KOOTENAI—Steve Rigby stopped by because he forgot his glasses.

He was out for a walk earlier today in the grassy patch across the highway not far from his home and perused the new interpretive signs on the south side of Highway 200.

He came back for a better look.

The signs, placed by the Bonner County Historical Society, include a 1934 aerial photograph of the 14-acre patch of weeds, grass and wetlands that once, long ago, was the reason for Kootenai’s existance

It was the place in 1908 that the Northern Pacific Railroad chose as its division point between Paradise, Mont. and Sprague, Wash.

The Humbird Lumber Company built a mill here, the railroad constructed a station and the town of Kootenai sprang up nearby and incorporated in 1910.

Kootenai celebrates its centennial this year, one of the reasons the historical society placed the signs.

“The museum thought it was a good idea to show what was here about 100 years ago,” said museum volunteer Bob Camp. “It’s kind of a sending off for their centennial.”

Not far from the rail embankment edged by a clump of tall aspens and just off the south side of the highway the signs, erected with the help of a lot of local volunteers and businesses, highlight the history of the place.

“The sheep pens were right here,” Camp said.

Ranchers from eastern Washington shipped livestock to Kootenai in the spring.
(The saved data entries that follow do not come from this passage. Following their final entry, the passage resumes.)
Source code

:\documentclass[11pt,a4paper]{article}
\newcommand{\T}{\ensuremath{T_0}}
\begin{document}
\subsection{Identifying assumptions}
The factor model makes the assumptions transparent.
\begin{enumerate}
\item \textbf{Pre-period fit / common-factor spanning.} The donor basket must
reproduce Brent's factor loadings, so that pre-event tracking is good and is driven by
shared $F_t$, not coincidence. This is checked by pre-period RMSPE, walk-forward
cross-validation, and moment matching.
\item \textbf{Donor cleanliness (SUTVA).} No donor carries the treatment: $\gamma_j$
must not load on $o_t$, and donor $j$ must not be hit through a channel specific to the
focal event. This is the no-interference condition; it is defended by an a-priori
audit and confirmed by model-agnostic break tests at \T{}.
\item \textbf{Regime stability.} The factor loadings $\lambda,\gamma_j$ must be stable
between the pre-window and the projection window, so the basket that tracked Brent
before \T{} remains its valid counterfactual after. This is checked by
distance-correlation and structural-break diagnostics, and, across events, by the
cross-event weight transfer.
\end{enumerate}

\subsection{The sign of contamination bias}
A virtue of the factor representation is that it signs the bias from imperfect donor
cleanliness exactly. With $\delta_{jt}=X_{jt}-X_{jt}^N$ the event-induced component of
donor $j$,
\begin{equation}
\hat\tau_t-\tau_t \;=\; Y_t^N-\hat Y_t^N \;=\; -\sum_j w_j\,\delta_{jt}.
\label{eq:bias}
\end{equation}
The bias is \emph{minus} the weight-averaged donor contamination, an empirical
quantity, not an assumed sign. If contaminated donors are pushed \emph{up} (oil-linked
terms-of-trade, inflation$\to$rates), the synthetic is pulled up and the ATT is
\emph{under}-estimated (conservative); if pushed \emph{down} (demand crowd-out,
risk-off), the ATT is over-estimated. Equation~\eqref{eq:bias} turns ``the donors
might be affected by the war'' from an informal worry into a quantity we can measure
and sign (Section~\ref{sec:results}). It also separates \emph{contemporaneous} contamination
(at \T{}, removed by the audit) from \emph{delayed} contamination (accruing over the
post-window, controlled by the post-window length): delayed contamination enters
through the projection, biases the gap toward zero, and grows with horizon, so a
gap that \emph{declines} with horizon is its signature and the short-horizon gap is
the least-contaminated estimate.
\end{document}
It was kept in large corrals before being herded to the green pastures of the Cabinet Mountains for summer forage.

At its height the city in the early part of last century included a three-story, 40-room hotel, dance halls, saloons and a bank.

Parts of Kootenai remain, but the mill, along with the railroad complex are gone.

“None of it is here anymore,” Camp said. “Nothing’s left.”

Rigby, who drove up on his 4-wheeler, lives in the same house where he grew up.

He points to it on the aerial photograph.

“I was told my garage is the oldest building in Kootenai,” he said.

When he is out walking he often finds chunks of concrete foundations left from the boomtown days, which lasted less than a decade, buried under clumps of brush or weed sprawl.

That’s when he returns to the interpretive signs to make sense of what he found.

The historical society owns five acres here along the highway. It has plans for an agricultural and mining museum complete with old machinery at the Kootenai site, president Barbara Botsch said.

Displaying old machinery at society headquarters in Sandpoint’s main park is prohibitive, she said.

“We’re out of space,” she said.

The plans include leaving the museum and research facility at the park, but expanding the exhibits to the field here along Highway 200, she said.

Rigby, who fancies himself a history buff and whose house is surrounded by items he bought at auctions, appreciates that.

“I like these,” he said. “It really interests me.”